Édition du 17 décembre 2024

Une tribune libre pour la gauche québécoise en marche

Québec

Argumentaire : Alternative à la privatisation des énergies renouvelables au Québec

1. Préambule

Le Réseau militant écologiste de QS, en s’appuyant sur le Programme du parti (voir document Extrait du Programme), propose une politique énergétique alternative à la privatisation des énergies renouvelables proposée par la CAQ. Cette politique revoit la production et la distribution dans une perspective de proximité et d’efficacité, la redistribution des revenus énergétiques dans une optique d’équité régionale et la gestion publique des énergies renouvelables (électrique, solaire, éolienne, thermique, etc.) dans une perspective de transition énergétique, juste et démocratique.

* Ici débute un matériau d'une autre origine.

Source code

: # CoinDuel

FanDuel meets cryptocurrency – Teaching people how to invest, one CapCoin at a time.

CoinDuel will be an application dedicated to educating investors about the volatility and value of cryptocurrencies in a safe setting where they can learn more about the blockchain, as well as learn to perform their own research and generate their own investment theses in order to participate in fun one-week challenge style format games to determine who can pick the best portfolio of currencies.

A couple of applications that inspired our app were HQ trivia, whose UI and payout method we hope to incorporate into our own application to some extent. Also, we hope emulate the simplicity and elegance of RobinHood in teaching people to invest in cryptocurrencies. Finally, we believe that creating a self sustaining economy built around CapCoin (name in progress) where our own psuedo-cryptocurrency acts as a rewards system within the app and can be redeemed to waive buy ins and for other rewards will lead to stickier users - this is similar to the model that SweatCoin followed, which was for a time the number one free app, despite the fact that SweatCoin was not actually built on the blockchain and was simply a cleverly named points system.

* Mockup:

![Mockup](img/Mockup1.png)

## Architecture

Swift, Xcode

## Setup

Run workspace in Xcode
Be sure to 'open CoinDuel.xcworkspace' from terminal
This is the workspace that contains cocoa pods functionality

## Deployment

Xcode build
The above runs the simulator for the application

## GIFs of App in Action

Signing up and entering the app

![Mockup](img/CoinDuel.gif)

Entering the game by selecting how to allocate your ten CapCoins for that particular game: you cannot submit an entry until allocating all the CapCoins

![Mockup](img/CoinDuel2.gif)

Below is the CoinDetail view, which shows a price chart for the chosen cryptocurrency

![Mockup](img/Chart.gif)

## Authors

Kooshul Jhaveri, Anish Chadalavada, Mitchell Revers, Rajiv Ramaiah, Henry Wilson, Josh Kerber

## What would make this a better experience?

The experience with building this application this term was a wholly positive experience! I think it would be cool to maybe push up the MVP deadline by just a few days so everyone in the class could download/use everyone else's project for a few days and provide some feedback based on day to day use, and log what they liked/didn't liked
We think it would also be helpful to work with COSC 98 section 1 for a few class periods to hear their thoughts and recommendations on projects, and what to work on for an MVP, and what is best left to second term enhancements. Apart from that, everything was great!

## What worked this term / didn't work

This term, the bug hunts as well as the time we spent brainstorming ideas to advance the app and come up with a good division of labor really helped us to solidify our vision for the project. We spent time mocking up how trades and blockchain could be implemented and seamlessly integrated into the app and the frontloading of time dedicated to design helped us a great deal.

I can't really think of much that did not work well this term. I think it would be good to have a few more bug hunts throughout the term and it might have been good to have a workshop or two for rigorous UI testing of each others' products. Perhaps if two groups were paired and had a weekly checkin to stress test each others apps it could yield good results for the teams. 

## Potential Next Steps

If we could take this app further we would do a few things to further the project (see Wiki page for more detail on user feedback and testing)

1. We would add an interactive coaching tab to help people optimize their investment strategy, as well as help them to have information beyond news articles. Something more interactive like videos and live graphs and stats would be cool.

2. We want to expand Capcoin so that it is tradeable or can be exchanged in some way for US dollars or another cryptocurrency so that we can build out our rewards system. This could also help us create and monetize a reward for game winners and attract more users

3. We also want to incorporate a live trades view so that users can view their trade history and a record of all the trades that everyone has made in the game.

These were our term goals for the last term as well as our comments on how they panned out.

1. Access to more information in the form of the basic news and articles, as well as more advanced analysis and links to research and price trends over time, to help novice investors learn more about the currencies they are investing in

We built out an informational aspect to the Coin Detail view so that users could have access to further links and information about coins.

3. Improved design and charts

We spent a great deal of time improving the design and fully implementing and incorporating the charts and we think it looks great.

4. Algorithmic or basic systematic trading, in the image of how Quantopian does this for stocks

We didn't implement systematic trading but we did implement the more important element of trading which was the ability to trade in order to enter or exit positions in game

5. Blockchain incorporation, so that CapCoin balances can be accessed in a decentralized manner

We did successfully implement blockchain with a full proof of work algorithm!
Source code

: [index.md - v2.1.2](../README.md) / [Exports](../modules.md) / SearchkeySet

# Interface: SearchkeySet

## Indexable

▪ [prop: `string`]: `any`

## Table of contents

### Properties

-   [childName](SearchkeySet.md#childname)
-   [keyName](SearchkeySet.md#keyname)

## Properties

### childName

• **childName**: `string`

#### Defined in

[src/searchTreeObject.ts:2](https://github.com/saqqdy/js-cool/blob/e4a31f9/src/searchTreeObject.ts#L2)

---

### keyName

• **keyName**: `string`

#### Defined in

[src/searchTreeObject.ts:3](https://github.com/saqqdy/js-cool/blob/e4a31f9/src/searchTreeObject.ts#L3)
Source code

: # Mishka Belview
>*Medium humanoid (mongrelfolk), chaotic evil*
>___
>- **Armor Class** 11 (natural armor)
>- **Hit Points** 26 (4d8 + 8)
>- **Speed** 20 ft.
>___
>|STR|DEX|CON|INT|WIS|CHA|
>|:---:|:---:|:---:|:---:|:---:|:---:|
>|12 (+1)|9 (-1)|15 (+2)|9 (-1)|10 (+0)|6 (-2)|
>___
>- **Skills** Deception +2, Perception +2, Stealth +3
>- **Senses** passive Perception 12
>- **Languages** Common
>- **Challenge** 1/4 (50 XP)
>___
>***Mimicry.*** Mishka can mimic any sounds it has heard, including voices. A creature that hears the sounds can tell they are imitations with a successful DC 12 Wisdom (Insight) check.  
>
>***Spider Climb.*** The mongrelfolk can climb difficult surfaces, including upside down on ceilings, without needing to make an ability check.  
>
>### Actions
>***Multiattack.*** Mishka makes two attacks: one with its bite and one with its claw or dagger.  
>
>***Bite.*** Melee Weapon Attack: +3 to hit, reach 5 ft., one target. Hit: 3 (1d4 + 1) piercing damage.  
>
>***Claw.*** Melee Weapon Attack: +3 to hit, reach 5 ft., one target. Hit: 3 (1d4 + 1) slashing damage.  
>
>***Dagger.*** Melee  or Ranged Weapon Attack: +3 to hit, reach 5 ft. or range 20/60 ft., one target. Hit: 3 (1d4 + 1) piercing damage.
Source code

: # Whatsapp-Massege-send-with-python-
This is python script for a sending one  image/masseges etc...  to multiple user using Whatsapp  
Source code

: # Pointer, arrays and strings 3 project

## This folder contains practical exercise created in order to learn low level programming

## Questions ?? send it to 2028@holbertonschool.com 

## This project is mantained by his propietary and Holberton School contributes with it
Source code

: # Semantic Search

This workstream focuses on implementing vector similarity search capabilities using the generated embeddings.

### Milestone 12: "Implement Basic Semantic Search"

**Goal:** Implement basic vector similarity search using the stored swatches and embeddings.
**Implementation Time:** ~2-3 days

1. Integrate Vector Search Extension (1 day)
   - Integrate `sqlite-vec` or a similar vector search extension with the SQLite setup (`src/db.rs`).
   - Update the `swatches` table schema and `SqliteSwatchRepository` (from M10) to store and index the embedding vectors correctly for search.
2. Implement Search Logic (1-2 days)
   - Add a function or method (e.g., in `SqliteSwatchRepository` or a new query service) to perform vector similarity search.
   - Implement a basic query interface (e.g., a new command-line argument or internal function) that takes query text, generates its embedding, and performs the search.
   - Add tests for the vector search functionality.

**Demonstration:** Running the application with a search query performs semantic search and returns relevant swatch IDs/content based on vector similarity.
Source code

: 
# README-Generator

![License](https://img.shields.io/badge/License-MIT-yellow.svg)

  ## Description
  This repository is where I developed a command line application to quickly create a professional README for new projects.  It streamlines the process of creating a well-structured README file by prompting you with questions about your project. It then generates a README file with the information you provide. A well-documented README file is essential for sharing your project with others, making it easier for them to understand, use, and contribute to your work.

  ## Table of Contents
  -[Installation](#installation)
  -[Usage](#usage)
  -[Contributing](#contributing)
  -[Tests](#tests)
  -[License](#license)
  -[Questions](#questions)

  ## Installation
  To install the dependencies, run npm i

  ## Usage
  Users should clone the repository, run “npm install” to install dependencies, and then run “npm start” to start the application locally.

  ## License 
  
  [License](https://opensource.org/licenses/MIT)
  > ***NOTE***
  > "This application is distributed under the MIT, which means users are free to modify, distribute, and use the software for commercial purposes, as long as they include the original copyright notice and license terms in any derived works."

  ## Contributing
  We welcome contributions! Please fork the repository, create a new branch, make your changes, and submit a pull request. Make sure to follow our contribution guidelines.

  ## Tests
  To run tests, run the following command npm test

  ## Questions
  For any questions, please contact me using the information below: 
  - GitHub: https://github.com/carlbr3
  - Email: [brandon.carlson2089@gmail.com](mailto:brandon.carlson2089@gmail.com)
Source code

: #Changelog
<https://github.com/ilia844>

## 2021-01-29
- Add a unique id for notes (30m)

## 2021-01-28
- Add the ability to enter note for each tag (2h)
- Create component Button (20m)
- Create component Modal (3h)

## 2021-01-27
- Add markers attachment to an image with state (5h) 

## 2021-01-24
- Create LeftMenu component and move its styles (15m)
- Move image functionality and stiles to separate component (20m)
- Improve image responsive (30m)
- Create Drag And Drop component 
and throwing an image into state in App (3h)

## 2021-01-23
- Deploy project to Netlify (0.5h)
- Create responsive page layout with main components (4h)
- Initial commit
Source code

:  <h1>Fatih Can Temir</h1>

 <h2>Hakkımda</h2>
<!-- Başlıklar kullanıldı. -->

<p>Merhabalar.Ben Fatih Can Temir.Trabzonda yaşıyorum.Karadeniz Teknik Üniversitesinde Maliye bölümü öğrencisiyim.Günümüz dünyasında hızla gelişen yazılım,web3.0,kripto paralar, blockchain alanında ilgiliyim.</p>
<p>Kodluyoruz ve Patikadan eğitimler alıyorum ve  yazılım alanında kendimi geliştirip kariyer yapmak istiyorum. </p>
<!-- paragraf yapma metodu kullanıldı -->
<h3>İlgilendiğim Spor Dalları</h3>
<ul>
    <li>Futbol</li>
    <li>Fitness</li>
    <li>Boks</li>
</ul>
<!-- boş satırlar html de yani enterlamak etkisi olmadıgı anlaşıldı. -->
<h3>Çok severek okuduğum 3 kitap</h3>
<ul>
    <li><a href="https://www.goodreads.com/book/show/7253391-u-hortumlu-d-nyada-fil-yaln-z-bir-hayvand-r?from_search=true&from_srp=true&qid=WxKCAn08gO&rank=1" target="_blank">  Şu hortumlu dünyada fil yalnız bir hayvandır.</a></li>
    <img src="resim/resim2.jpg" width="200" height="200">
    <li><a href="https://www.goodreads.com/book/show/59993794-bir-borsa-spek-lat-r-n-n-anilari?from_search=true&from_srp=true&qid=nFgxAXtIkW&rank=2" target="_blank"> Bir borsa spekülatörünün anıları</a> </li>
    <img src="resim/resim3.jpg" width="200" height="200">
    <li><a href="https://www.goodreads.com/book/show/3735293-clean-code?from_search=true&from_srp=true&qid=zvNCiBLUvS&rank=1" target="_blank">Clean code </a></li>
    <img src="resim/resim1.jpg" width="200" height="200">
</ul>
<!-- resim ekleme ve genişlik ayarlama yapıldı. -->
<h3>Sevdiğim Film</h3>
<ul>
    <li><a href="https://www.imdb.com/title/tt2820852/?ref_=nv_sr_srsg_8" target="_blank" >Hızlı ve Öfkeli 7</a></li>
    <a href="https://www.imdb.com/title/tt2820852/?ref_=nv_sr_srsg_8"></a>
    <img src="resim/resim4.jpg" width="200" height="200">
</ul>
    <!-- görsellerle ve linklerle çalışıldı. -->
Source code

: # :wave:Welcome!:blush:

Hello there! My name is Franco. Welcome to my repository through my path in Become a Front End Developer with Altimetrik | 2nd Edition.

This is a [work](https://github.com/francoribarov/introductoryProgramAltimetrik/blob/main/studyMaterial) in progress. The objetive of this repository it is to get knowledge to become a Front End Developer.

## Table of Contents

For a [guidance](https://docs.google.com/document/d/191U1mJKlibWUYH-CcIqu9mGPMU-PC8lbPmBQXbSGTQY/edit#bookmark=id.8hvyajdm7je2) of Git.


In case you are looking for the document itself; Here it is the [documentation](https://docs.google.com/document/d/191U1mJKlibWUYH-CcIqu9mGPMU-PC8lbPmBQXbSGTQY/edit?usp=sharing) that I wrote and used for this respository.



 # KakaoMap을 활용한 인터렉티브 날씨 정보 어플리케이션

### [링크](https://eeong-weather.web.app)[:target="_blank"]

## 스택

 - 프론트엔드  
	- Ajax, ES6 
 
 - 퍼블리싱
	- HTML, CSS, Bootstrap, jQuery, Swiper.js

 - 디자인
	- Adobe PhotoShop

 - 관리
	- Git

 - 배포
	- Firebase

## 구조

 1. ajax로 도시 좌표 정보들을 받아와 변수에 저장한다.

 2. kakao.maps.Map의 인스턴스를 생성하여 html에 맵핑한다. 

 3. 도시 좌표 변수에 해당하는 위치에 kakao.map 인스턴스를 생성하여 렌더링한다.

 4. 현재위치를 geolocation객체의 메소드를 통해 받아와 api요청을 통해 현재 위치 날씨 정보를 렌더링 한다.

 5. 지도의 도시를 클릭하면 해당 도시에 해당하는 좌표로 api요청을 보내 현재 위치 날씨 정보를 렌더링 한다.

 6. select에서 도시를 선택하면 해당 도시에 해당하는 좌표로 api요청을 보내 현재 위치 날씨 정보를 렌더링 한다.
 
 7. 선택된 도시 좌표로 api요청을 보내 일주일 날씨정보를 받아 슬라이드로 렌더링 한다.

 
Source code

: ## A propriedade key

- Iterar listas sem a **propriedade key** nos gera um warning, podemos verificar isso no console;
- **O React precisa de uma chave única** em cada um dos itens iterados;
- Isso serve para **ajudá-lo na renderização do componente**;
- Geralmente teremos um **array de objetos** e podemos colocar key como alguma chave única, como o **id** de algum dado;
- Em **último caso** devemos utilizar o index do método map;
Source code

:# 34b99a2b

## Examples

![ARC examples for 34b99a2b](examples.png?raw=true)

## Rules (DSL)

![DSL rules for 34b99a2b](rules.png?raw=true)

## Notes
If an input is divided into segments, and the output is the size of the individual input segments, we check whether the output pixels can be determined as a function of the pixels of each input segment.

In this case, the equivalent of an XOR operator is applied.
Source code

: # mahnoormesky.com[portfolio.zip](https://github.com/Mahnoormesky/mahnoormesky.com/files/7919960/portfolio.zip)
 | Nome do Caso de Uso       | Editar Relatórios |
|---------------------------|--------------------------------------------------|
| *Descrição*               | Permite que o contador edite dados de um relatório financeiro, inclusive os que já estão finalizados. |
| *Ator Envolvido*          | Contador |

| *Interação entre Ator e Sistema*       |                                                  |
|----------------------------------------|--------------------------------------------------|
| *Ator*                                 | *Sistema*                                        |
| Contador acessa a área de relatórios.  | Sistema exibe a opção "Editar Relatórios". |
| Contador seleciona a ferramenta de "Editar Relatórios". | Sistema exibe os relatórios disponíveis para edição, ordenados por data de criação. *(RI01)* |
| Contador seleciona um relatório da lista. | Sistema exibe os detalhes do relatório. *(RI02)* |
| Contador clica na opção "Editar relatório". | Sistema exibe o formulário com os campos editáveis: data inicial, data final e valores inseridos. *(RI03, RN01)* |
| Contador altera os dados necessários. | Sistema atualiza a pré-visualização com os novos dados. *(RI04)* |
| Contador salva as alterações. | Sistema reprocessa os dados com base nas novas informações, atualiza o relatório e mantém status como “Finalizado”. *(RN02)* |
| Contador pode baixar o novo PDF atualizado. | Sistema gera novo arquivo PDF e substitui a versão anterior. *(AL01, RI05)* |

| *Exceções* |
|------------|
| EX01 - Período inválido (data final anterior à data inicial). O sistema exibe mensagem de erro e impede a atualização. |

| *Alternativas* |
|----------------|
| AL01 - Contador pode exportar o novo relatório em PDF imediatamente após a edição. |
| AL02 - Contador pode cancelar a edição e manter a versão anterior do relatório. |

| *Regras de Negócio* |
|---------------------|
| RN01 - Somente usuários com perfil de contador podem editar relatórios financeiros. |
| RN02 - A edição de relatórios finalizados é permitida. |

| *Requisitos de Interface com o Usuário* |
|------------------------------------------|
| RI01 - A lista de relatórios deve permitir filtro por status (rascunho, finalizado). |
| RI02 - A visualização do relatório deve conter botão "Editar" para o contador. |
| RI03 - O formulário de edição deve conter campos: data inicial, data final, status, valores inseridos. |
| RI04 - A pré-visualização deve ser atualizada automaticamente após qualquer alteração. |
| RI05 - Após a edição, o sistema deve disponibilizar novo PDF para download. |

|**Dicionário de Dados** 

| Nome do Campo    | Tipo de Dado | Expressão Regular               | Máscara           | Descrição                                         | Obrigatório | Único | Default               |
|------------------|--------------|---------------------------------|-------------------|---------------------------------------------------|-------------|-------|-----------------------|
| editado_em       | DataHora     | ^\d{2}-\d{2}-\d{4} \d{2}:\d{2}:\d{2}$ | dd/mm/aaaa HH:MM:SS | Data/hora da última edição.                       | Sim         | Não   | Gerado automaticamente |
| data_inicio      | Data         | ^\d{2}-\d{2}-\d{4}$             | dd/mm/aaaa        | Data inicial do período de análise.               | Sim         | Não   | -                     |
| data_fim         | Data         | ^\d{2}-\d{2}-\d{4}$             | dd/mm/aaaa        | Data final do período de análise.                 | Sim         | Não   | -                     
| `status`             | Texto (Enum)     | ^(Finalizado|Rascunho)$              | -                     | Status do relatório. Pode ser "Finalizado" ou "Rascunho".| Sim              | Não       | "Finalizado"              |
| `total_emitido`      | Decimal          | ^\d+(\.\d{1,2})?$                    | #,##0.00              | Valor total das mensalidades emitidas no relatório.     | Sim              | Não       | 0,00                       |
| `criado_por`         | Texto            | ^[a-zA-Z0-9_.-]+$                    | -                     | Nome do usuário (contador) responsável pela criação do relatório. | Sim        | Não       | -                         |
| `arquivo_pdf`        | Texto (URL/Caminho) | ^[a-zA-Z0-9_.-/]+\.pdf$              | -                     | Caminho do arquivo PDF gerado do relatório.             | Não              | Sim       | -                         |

2. Politique actuelle du gouvernement de la CAQ

Les politiques du gouvernement Legault en matière d’énergie répondent aux intérêts des capitalistes d’ici et des multinationales. Il s’agit de créer les conditions pour que les investissements privés puissent s’approprier toujours plus des ressources, pour augmenter la production d’énergie et en confier une part de plus en plus grande au secteur privé. Les objectifs des entrepreneurs dans le secteur énergétique vont directement à l’encontre de la lutte aux changements climatiques.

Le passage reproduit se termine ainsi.